## Instructions for the task
Across all entries below, how many lines include "parameterized"? Only the number, please.

## Dataset
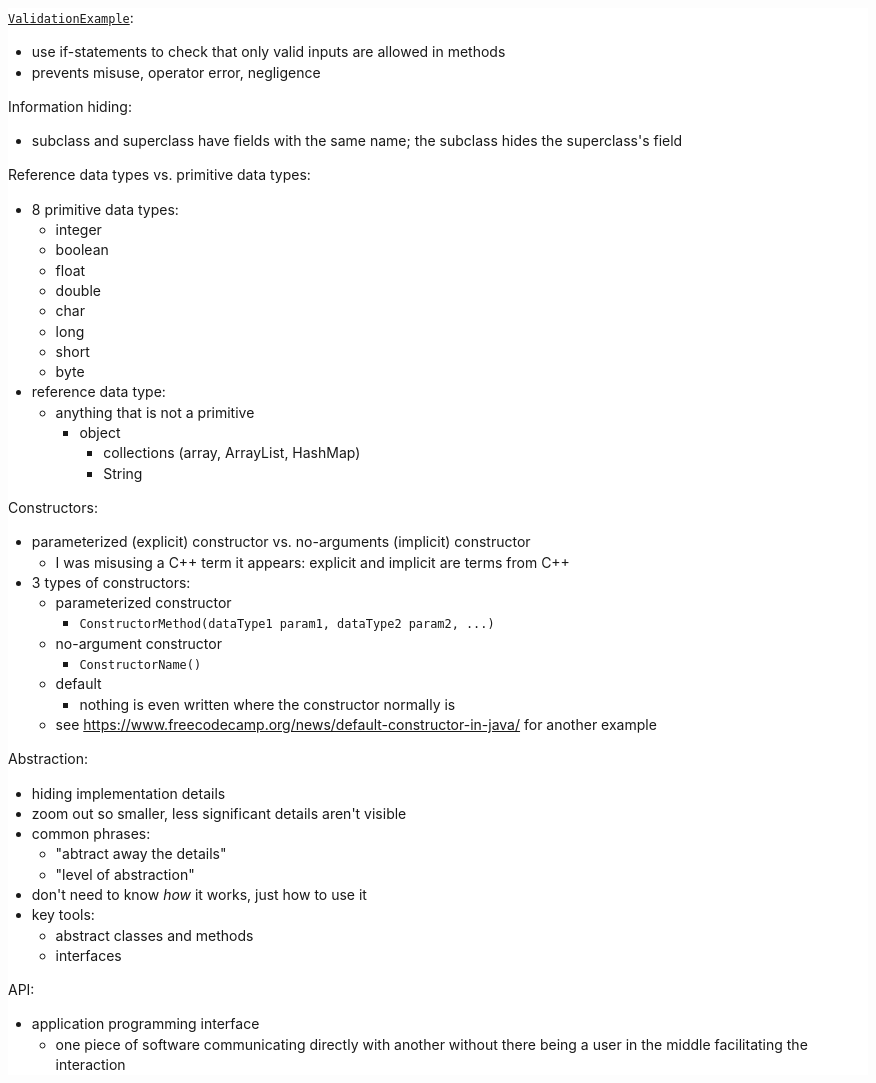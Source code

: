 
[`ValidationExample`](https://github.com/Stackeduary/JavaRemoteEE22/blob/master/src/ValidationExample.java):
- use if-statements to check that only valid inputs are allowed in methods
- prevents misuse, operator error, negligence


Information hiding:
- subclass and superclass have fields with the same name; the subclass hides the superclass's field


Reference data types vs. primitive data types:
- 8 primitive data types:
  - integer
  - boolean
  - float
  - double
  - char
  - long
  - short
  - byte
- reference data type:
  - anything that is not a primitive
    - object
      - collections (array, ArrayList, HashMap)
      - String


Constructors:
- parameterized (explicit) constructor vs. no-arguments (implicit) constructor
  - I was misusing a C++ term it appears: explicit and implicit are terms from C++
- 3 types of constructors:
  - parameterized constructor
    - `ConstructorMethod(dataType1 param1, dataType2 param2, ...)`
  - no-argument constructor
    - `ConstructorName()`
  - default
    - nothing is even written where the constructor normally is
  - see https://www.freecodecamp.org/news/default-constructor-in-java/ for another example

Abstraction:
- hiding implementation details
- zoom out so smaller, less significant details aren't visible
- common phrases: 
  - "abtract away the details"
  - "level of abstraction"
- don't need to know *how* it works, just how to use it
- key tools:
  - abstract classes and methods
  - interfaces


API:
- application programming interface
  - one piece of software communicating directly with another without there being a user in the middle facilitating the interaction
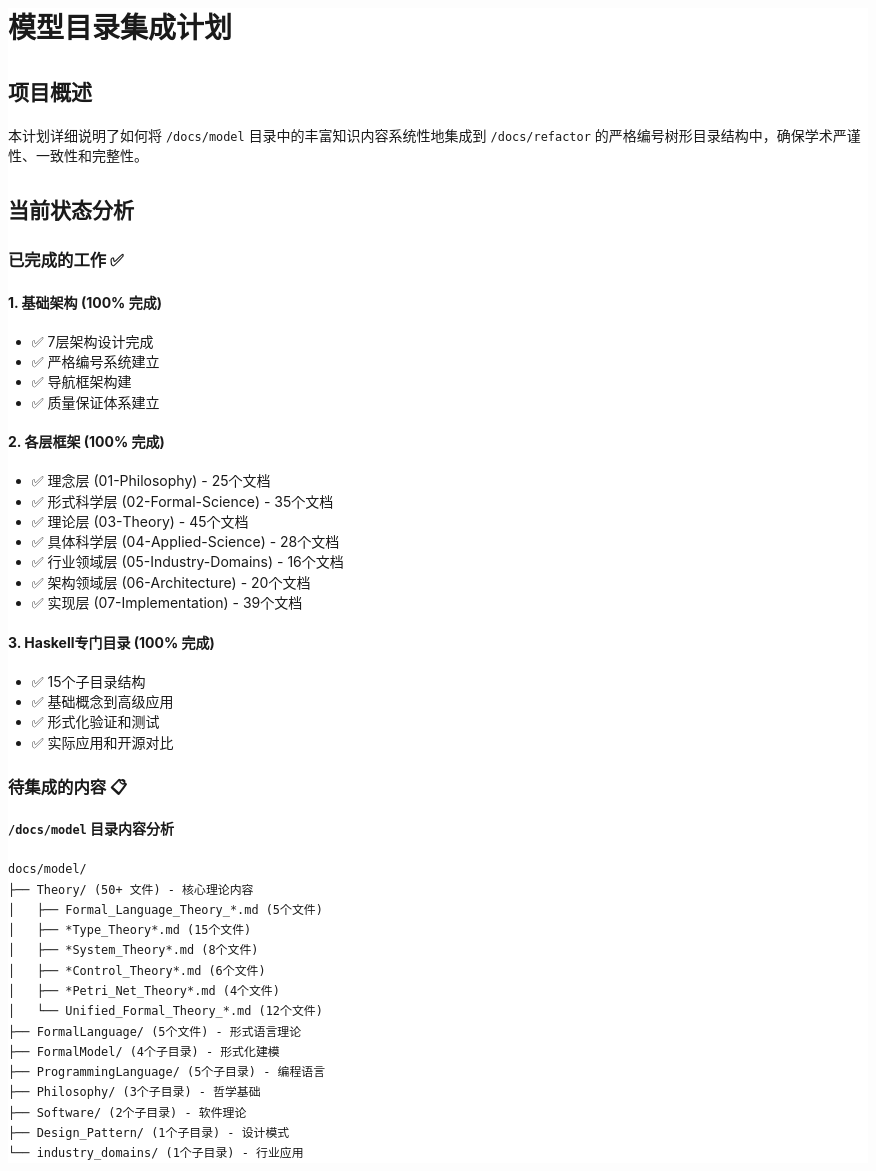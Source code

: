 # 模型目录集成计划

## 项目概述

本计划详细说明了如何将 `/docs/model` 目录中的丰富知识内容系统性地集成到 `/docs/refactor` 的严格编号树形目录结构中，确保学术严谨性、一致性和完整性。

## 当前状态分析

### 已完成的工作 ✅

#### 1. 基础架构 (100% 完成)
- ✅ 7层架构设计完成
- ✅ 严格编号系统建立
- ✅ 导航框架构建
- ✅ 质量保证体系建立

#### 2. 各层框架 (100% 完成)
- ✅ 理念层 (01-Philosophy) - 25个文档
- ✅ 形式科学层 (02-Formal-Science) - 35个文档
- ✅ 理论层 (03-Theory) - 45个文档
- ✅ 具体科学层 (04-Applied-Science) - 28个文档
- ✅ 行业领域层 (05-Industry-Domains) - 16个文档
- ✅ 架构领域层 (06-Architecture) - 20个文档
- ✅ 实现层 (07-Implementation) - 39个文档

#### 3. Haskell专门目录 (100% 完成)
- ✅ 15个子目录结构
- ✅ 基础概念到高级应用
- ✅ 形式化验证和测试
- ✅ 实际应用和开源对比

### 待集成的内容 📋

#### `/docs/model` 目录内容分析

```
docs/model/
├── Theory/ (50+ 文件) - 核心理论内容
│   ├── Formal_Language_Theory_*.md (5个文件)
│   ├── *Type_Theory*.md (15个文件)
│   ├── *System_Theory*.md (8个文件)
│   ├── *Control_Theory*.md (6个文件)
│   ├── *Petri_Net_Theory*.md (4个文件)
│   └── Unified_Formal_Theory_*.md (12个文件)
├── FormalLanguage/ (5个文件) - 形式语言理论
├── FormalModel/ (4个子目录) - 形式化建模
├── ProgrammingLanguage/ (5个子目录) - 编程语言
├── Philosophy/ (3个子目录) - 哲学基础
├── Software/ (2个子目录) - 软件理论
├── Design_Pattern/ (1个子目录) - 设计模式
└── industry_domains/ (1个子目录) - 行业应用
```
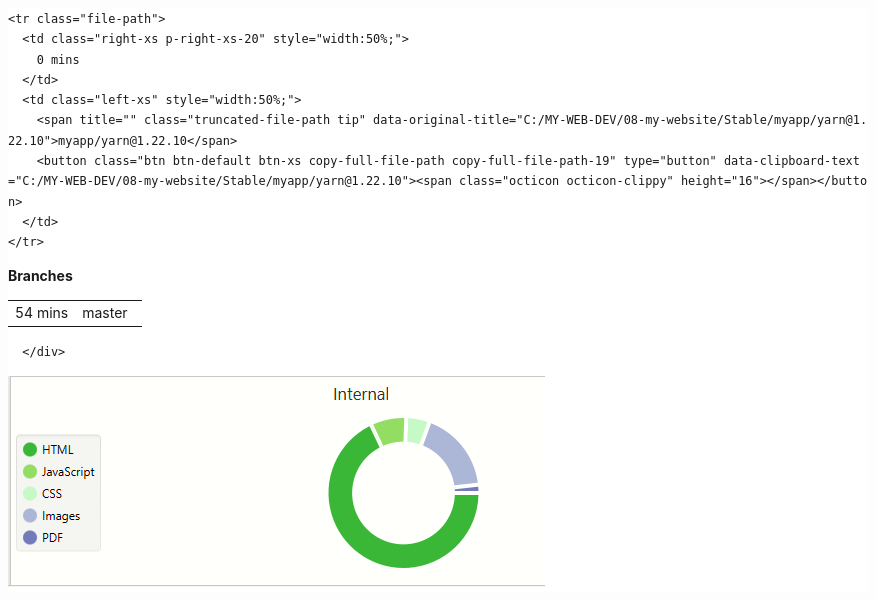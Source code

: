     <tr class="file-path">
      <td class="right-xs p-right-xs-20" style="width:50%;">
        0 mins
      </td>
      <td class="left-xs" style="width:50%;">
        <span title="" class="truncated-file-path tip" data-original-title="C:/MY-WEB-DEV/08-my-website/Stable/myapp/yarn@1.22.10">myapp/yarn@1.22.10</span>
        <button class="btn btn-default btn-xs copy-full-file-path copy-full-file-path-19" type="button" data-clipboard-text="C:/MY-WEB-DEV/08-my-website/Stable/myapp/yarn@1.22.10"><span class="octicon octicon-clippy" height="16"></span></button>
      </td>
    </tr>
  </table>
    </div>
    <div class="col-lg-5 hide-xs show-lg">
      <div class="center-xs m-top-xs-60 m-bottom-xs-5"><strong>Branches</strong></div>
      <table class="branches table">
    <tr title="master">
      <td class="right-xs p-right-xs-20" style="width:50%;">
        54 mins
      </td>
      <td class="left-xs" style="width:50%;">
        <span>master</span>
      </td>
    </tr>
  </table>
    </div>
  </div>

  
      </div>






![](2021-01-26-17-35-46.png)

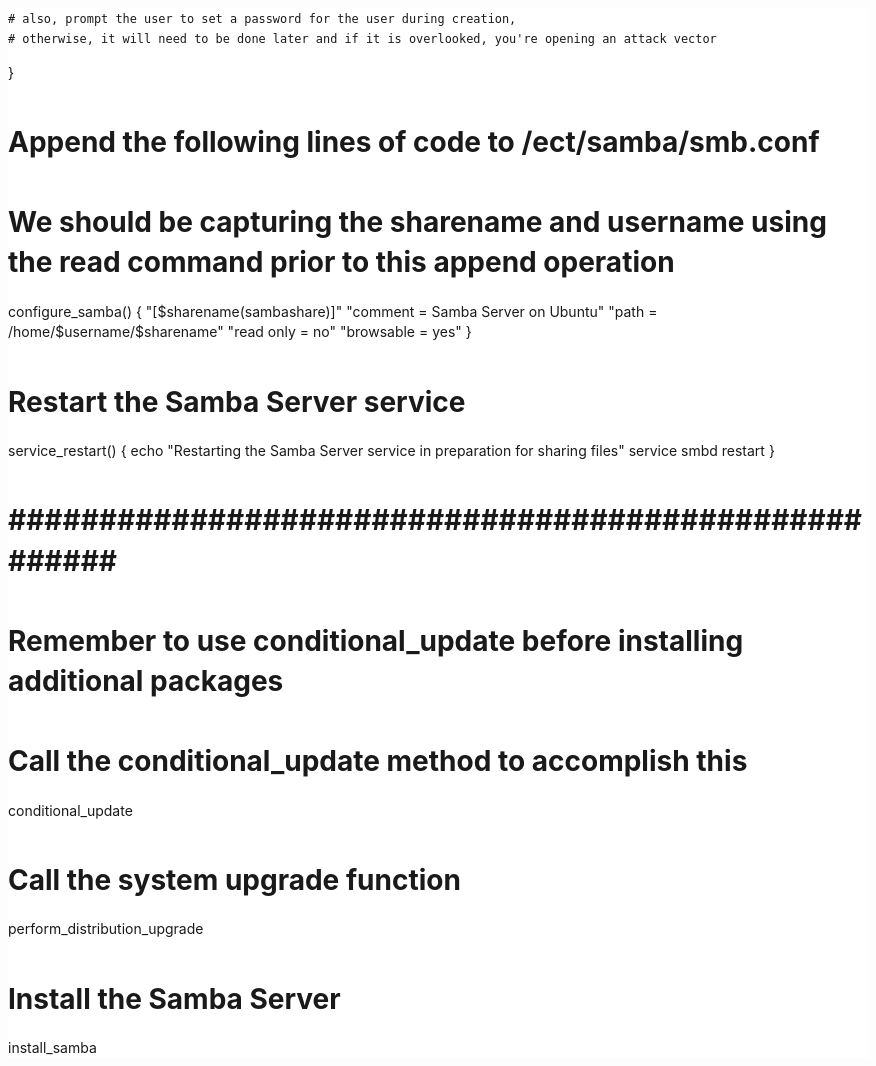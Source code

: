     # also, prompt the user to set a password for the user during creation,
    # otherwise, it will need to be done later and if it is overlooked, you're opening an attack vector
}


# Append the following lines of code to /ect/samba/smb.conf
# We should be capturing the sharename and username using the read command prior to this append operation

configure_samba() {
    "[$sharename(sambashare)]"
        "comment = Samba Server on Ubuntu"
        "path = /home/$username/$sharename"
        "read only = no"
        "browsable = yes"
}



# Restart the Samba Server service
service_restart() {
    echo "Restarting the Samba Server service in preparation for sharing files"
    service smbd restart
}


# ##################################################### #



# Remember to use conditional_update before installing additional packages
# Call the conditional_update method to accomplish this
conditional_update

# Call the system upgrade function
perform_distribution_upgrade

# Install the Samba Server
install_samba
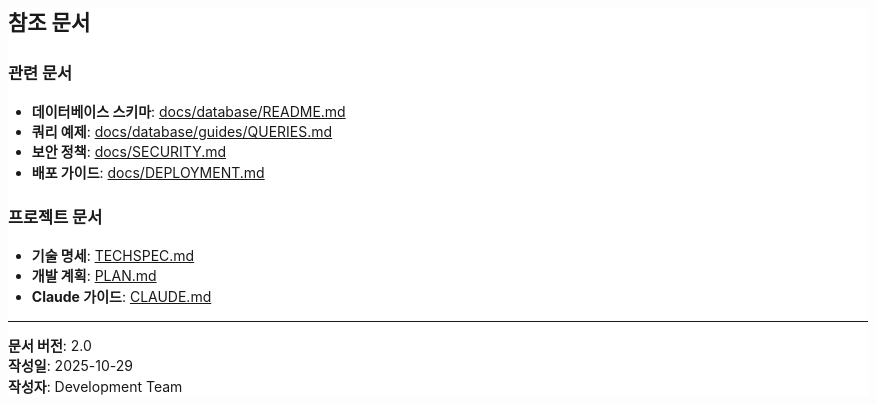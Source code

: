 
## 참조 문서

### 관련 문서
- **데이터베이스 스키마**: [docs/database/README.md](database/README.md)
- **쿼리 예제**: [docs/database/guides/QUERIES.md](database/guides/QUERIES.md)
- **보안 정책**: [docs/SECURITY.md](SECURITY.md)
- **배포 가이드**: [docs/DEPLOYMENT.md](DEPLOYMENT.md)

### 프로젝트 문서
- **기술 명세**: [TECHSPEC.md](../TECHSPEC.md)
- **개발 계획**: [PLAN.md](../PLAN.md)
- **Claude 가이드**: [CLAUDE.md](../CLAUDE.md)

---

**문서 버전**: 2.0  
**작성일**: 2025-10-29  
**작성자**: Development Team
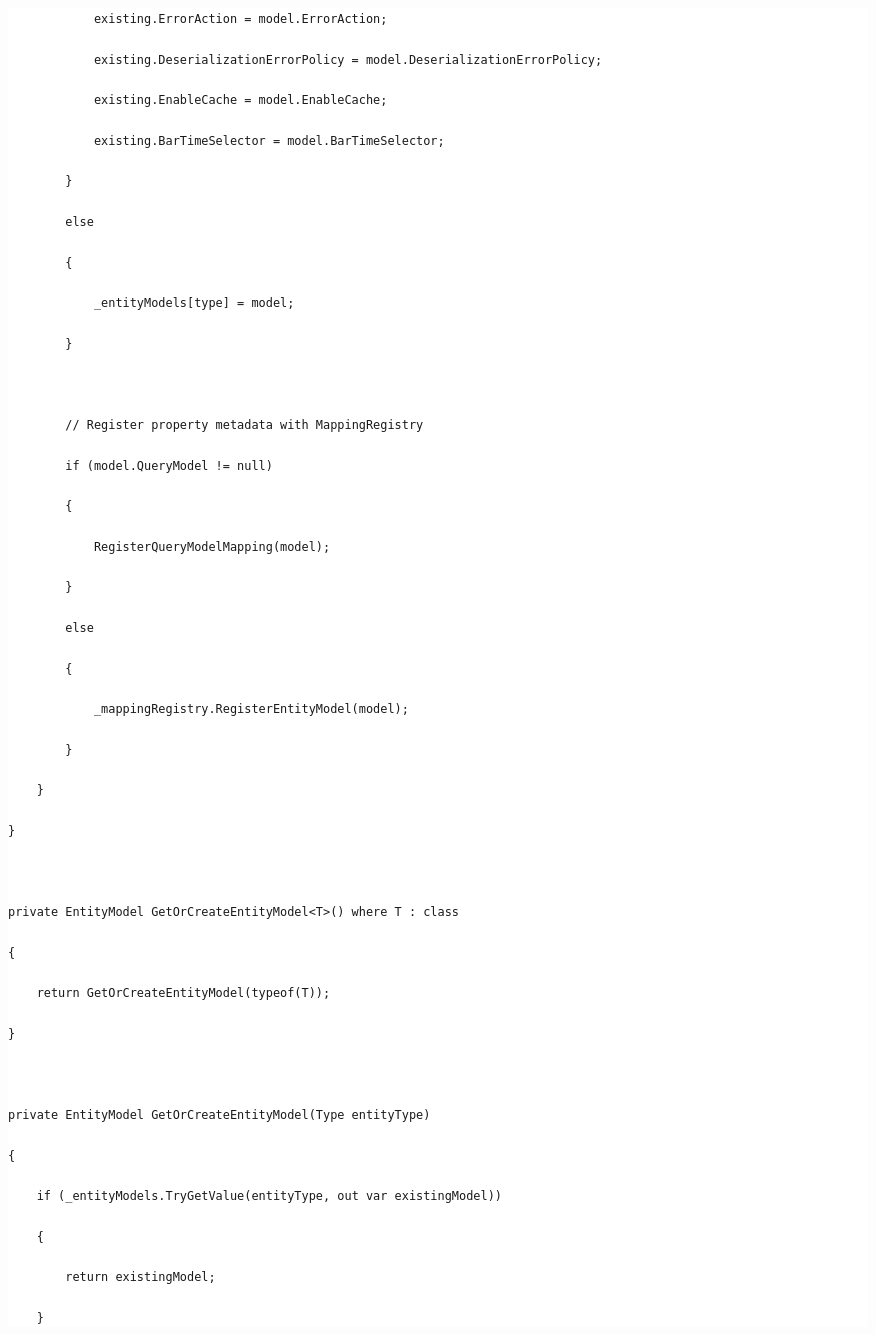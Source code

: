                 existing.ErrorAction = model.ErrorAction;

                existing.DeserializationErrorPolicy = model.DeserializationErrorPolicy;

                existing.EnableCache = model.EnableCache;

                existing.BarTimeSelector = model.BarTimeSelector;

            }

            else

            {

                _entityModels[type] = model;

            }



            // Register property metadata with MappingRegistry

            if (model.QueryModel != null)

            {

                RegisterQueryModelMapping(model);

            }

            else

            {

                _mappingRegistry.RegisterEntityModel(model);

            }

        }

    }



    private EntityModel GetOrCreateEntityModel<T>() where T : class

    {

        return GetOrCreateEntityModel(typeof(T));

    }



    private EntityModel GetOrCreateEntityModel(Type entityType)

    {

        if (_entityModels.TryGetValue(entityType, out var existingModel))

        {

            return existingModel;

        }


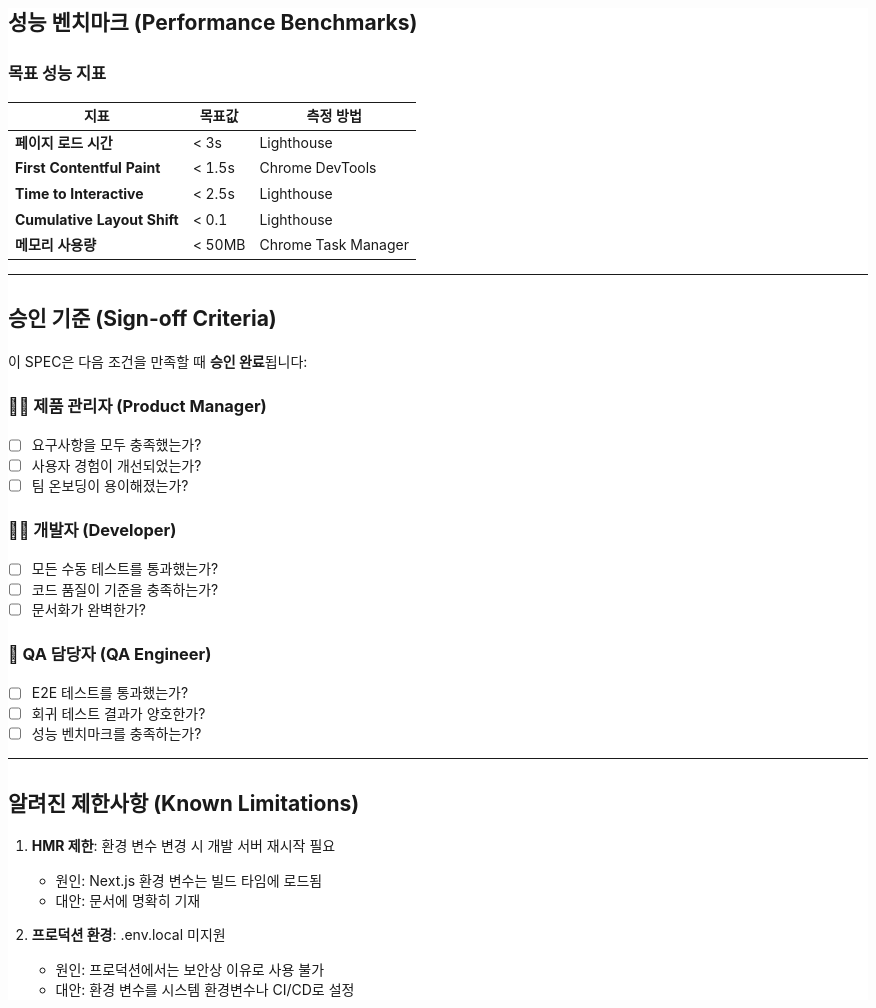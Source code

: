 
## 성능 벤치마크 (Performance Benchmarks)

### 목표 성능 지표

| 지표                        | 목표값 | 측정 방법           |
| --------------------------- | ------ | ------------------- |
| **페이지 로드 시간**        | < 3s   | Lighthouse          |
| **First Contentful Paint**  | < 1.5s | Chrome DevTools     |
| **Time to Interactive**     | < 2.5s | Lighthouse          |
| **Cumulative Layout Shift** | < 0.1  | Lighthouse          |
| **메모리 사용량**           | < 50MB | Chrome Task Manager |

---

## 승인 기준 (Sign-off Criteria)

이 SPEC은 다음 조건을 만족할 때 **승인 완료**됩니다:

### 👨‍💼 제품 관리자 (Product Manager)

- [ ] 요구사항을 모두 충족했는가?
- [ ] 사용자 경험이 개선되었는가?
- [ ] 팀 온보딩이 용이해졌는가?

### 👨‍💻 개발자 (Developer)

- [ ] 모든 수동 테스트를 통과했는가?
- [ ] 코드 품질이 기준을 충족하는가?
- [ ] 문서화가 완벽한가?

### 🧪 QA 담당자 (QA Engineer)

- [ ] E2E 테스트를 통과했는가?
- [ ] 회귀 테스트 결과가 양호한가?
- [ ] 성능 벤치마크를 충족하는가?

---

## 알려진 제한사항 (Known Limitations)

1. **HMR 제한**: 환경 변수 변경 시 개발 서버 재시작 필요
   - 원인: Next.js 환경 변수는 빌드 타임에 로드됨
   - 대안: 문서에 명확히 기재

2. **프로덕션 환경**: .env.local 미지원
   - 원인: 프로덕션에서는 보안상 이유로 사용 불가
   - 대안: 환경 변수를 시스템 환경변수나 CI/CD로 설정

## Answer to this task
2